### Problem
Report each line of the data that contains the string "closed".

** Input data follows **

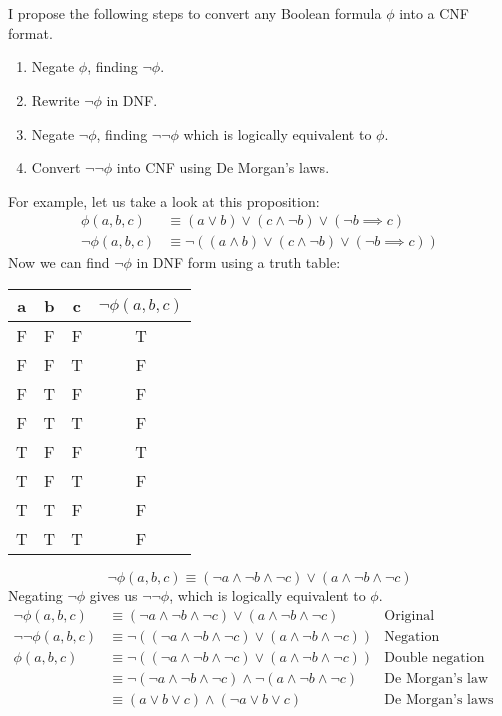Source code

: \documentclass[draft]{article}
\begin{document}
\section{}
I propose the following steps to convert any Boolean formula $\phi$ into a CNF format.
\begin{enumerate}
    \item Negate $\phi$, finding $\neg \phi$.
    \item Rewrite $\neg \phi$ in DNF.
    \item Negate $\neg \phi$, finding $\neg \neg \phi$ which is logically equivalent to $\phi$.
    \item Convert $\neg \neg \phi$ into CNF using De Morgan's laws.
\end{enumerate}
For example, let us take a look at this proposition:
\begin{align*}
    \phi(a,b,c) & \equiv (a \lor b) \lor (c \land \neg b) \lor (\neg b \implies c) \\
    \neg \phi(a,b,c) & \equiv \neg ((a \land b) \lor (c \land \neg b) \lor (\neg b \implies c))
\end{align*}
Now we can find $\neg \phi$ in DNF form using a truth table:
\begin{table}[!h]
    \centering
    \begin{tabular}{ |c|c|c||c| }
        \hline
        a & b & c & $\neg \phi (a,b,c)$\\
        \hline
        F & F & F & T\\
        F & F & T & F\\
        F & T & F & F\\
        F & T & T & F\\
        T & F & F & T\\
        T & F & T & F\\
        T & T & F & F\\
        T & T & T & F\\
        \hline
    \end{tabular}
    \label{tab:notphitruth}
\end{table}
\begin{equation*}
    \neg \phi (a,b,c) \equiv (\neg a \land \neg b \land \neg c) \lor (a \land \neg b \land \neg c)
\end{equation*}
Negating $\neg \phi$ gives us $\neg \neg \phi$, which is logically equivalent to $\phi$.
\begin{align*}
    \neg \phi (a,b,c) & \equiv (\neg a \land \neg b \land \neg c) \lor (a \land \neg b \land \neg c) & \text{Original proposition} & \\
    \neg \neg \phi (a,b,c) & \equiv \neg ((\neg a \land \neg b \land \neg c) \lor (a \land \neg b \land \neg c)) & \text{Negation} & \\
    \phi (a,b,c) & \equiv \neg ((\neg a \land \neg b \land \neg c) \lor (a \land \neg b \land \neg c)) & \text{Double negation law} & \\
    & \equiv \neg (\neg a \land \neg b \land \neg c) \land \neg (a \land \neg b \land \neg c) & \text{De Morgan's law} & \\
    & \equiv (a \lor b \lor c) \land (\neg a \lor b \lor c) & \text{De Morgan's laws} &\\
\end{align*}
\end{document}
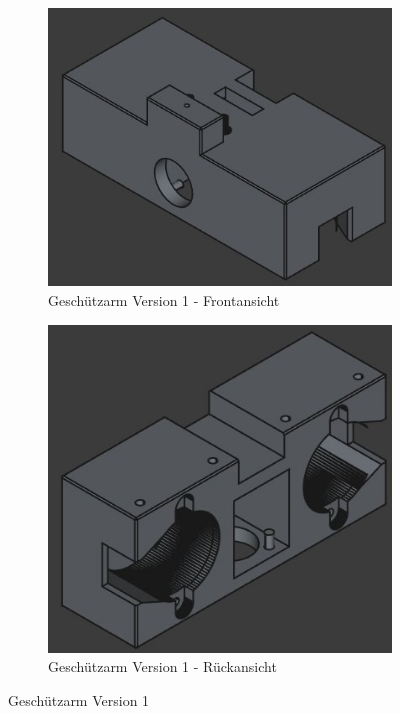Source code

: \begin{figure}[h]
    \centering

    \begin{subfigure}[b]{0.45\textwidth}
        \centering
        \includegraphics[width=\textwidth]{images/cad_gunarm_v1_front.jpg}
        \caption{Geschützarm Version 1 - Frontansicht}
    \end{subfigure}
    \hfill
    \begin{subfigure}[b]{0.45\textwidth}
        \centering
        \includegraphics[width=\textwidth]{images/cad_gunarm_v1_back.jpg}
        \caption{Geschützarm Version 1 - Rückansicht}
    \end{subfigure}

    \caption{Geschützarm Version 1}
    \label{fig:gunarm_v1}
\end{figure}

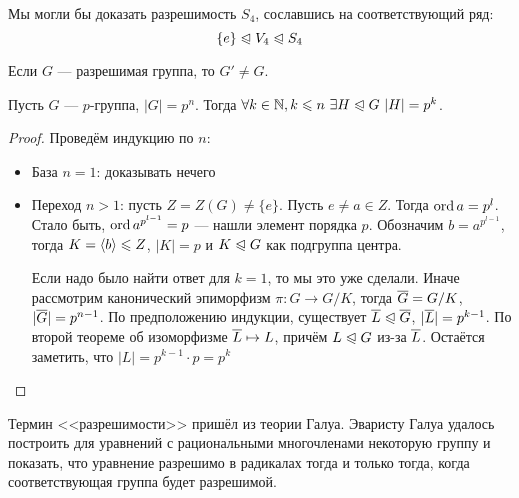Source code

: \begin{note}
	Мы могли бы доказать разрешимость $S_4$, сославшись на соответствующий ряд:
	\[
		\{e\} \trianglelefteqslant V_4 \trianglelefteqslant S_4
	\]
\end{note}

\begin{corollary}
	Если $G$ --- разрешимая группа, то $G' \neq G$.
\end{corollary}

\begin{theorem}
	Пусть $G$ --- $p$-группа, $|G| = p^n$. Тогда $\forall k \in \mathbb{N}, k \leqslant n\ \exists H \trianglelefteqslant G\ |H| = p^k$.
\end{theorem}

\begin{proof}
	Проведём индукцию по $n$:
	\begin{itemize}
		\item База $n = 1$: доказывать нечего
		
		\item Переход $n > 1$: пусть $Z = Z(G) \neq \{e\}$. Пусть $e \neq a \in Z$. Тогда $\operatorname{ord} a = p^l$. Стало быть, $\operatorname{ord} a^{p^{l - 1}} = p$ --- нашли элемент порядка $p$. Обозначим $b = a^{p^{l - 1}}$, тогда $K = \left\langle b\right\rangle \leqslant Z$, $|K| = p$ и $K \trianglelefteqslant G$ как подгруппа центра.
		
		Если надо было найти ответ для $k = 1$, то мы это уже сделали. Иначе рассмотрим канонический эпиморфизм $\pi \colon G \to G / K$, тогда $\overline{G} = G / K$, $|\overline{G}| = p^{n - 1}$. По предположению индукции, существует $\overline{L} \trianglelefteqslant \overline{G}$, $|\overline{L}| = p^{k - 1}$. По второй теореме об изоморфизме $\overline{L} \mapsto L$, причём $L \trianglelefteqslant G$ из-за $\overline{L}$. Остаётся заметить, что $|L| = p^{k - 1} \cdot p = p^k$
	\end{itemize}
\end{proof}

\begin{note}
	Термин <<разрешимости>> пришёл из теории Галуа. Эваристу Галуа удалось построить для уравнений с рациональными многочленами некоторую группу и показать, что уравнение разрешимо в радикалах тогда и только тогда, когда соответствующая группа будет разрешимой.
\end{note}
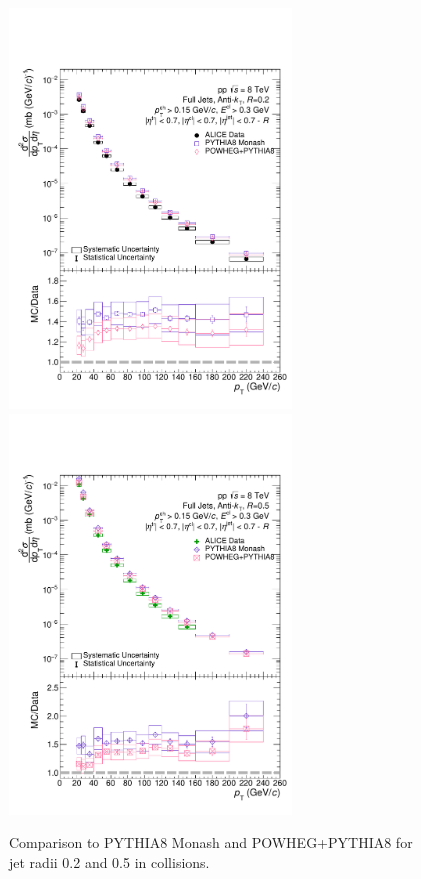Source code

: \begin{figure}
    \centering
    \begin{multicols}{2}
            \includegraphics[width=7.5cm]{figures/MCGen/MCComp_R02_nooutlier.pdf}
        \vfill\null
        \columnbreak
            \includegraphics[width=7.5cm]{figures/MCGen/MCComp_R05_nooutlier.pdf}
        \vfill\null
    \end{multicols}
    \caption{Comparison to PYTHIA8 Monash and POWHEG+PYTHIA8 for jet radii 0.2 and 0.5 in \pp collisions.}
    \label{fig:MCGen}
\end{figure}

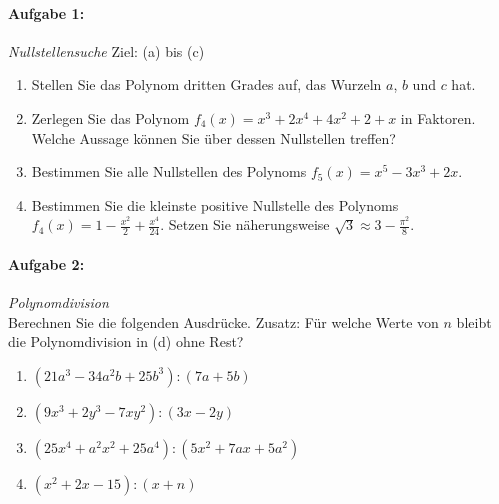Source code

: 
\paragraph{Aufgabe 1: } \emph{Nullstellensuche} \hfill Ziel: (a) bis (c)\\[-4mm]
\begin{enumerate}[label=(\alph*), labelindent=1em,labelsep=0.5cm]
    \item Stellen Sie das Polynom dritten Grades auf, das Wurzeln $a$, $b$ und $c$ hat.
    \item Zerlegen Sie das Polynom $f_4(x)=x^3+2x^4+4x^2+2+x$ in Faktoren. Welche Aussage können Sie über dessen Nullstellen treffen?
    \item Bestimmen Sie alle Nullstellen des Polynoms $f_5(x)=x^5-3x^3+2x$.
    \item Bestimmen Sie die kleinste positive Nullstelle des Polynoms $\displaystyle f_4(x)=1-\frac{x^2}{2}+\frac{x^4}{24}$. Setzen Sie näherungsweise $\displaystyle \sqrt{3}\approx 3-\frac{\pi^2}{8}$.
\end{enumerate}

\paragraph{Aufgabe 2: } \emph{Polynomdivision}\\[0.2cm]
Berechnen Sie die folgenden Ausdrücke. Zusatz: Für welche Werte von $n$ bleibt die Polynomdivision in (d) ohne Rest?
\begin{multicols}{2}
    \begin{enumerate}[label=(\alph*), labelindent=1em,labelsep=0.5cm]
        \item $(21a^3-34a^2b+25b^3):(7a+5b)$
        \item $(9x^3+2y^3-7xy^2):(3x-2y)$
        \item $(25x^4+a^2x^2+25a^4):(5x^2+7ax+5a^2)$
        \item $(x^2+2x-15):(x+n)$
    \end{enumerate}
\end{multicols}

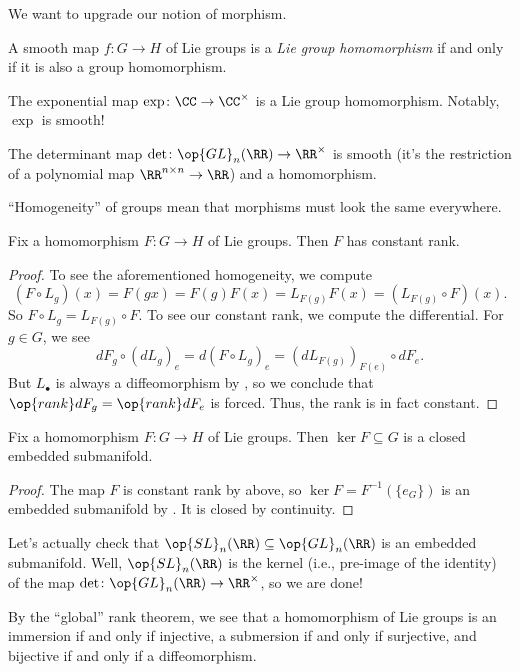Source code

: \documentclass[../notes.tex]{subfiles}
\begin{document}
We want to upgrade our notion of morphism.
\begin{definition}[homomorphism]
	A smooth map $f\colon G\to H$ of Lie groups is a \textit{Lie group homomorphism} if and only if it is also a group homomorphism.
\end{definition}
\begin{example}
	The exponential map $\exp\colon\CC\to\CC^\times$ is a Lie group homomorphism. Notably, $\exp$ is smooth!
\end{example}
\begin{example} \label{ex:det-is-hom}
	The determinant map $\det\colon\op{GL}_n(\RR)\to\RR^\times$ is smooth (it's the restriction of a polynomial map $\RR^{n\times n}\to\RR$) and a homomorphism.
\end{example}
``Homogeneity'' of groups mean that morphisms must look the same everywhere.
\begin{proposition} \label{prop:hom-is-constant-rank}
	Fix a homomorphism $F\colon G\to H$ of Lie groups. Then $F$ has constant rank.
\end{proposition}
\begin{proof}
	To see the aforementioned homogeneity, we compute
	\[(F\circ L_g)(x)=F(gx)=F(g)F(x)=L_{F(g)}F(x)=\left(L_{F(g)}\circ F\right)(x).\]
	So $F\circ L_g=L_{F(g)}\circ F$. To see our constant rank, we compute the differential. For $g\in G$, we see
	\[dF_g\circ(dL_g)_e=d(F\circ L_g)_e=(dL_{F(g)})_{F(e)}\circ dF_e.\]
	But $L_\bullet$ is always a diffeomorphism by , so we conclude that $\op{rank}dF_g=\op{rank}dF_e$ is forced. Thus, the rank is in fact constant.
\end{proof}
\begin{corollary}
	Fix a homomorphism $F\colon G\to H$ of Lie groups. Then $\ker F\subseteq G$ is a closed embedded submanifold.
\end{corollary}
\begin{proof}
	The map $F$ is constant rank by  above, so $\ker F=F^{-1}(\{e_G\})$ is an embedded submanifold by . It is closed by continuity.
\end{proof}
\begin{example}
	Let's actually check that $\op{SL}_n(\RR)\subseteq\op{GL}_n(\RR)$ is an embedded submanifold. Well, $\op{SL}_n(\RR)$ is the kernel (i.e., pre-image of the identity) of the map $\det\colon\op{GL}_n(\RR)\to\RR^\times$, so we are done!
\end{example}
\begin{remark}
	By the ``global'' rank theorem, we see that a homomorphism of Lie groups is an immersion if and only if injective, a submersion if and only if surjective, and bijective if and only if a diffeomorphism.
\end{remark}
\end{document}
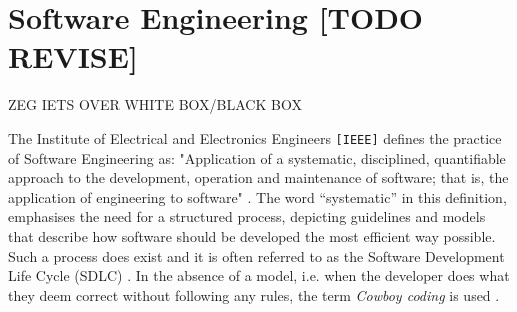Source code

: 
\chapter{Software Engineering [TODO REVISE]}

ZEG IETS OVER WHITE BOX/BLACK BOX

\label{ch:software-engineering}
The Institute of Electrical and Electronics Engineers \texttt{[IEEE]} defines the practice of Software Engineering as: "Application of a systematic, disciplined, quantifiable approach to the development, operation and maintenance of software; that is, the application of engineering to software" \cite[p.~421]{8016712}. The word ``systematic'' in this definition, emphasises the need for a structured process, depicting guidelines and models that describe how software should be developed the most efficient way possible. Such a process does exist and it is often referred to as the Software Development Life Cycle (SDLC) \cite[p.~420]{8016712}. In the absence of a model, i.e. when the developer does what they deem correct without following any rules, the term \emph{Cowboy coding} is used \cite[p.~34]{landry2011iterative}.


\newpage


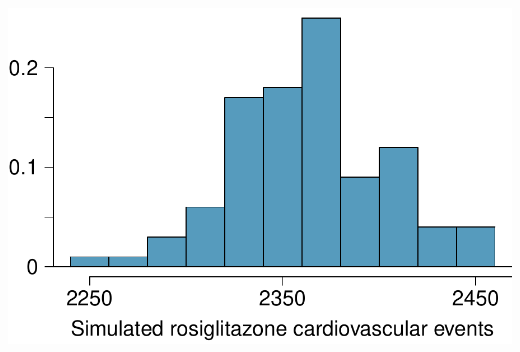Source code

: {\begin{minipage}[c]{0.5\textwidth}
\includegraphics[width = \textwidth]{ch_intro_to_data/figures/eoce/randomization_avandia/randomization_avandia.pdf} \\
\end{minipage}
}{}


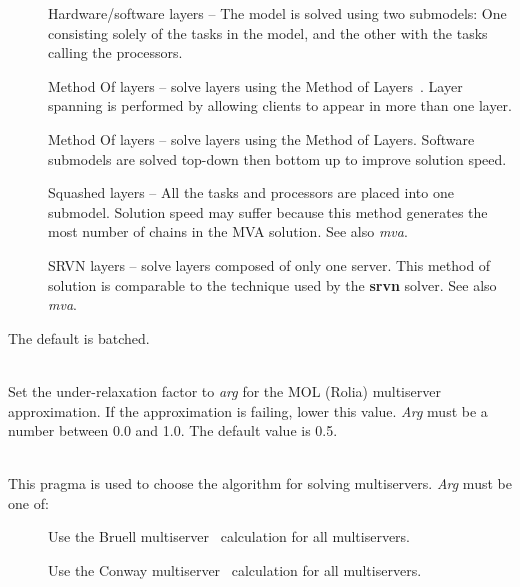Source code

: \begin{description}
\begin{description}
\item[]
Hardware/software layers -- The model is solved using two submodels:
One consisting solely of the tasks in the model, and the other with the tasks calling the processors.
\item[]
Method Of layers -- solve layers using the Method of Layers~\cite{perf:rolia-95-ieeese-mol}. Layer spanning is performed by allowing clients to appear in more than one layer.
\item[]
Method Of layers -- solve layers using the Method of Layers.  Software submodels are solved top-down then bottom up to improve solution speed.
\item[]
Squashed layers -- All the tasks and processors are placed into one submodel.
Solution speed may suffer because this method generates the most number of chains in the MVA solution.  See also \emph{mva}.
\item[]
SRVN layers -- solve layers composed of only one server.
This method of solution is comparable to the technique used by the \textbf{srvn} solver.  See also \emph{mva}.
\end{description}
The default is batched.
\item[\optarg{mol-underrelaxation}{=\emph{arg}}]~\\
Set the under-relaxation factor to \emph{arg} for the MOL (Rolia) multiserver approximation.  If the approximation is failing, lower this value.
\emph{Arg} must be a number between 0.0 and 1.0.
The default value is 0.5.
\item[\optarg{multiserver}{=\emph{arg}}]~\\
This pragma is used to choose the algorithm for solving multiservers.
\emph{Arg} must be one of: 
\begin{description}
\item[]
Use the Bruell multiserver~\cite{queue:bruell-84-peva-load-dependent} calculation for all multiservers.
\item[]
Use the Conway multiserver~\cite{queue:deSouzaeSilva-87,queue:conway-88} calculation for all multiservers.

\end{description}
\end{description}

** End of Input data **

### Output below
	Fix a homomorphism $F\colon G\to H$ of Lie groups. Then $\ker F\subseteq G$ is a closed embedded submanifold.
	The map $F$ is constant rank by  above, so $\ker F=F^{-1}(\{e_G\})$ is an embedded submanifold by . It is closed by continuity.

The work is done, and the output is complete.